* PROBLEM STATEMENT: Go through the records and report each line in which the word "delete" occurs.
══ MATERIAL SHOWN
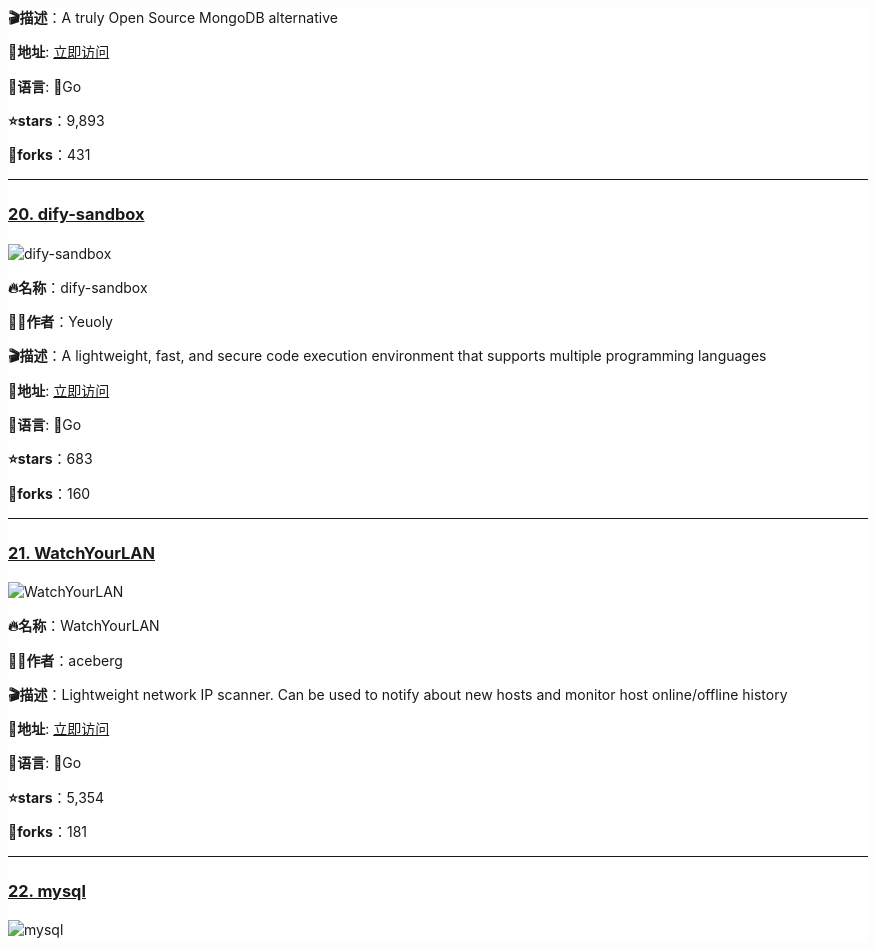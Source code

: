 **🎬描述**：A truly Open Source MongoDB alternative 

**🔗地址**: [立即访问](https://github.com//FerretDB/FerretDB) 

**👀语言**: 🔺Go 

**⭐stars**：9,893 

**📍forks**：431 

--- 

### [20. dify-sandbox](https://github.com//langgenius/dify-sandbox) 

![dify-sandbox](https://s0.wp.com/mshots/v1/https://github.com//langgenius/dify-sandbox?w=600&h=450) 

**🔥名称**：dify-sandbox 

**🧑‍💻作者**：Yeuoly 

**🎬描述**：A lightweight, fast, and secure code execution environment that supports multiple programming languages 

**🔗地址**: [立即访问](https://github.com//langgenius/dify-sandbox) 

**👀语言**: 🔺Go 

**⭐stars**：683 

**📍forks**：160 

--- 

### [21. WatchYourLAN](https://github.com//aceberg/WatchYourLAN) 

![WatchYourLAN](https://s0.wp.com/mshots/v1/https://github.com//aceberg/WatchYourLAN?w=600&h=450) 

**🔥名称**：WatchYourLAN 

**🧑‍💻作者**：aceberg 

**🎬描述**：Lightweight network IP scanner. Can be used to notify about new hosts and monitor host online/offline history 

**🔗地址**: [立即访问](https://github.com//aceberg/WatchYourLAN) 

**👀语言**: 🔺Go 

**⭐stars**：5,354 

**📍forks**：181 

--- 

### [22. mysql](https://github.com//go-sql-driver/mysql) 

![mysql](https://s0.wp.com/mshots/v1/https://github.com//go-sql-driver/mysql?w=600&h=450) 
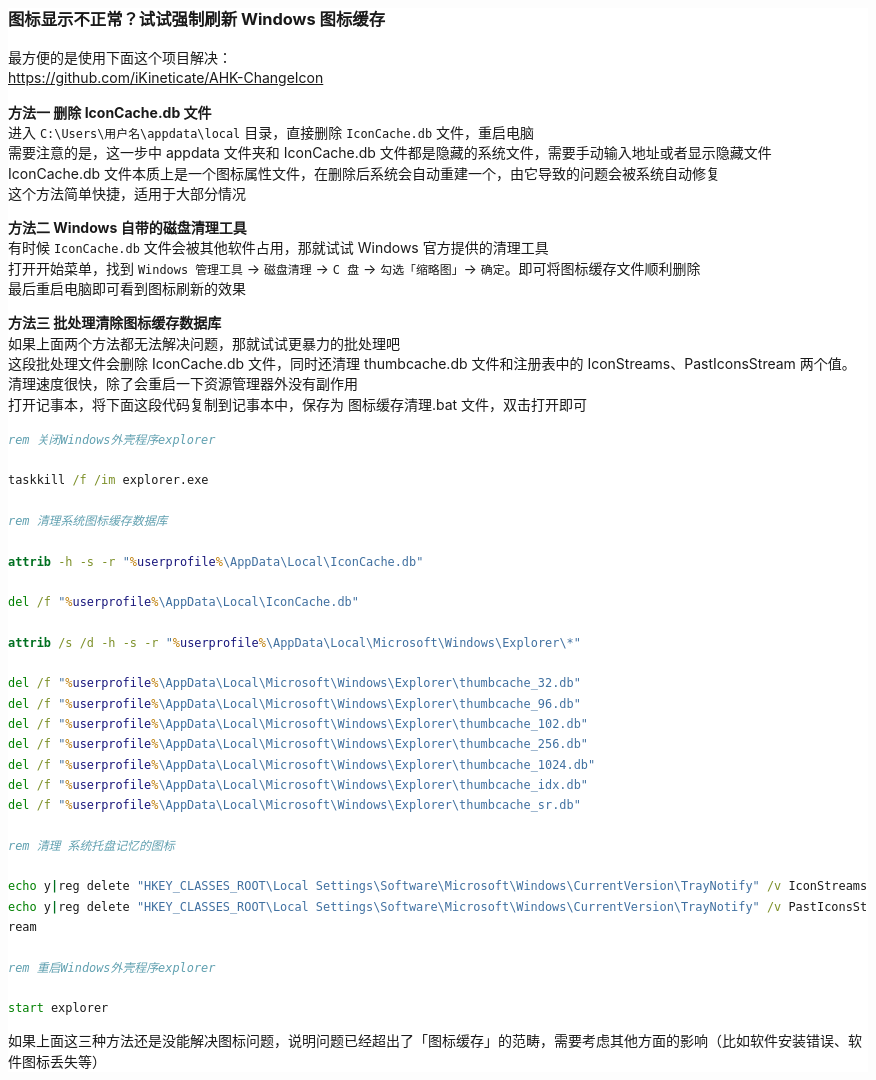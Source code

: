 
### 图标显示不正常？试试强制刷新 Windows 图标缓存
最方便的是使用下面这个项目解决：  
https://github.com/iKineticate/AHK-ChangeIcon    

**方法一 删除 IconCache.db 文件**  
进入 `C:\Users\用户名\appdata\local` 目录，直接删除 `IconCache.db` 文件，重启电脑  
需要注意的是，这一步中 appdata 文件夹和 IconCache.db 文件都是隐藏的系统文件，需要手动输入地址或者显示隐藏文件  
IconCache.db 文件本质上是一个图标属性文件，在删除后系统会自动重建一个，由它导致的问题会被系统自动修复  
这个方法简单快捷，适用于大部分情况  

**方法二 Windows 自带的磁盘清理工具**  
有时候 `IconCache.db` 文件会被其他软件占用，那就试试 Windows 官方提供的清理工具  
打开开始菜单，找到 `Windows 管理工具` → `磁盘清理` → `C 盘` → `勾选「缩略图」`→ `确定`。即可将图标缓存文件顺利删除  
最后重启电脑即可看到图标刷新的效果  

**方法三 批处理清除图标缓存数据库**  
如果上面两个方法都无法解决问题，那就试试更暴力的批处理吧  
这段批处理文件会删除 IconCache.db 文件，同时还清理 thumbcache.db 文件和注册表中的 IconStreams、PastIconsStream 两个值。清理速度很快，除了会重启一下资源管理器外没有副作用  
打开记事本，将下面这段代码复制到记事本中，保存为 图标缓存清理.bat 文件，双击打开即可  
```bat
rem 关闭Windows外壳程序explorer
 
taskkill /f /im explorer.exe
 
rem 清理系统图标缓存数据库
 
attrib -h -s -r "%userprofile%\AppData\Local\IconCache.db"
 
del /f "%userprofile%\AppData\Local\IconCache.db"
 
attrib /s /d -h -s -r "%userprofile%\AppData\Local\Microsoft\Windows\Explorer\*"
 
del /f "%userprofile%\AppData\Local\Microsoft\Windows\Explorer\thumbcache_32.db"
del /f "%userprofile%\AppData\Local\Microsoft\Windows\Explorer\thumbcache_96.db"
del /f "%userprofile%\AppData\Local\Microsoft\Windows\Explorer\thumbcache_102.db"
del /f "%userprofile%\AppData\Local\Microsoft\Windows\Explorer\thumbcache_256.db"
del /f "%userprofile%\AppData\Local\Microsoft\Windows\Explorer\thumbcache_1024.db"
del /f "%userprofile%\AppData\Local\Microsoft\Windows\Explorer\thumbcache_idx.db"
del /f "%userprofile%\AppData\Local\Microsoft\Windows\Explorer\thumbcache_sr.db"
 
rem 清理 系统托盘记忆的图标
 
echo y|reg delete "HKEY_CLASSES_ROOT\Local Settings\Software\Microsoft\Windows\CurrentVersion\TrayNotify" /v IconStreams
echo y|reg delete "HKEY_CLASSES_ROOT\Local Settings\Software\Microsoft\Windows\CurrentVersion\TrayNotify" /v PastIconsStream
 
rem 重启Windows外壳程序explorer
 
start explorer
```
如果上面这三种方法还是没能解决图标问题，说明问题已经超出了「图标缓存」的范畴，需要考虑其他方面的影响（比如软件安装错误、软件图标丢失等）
════
══ MATERIAL SHOWN
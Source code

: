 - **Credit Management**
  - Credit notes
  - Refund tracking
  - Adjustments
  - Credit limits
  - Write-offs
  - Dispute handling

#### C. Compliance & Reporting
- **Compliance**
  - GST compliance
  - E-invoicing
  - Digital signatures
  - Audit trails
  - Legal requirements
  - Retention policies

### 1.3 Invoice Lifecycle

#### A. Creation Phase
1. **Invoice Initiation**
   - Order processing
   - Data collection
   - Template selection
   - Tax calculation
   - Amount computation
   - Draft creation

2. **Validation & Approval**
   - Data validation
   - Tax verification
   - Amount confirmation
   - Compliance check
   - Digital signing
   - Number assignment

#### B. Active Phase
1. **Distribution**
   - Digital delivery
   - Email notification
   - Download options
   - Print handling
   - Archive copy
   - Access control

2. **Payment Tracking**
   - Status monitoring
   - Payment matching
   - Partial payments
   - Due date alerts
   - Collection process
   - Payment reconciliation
════
* EXERCISE RESPONSE:
echo y|reg delete "HKEY_CLASSES_ROOT\Local Settings\Software\Microsoft\Windows\CurrentVersion\TrayNotify" /v IconStreams
echo y|reg delete "HKEY_CLASSES_ROOT\Local Settings\Software\Microsoft\Windows\CurrentVersion\TrayNotify" /v PastIconsStream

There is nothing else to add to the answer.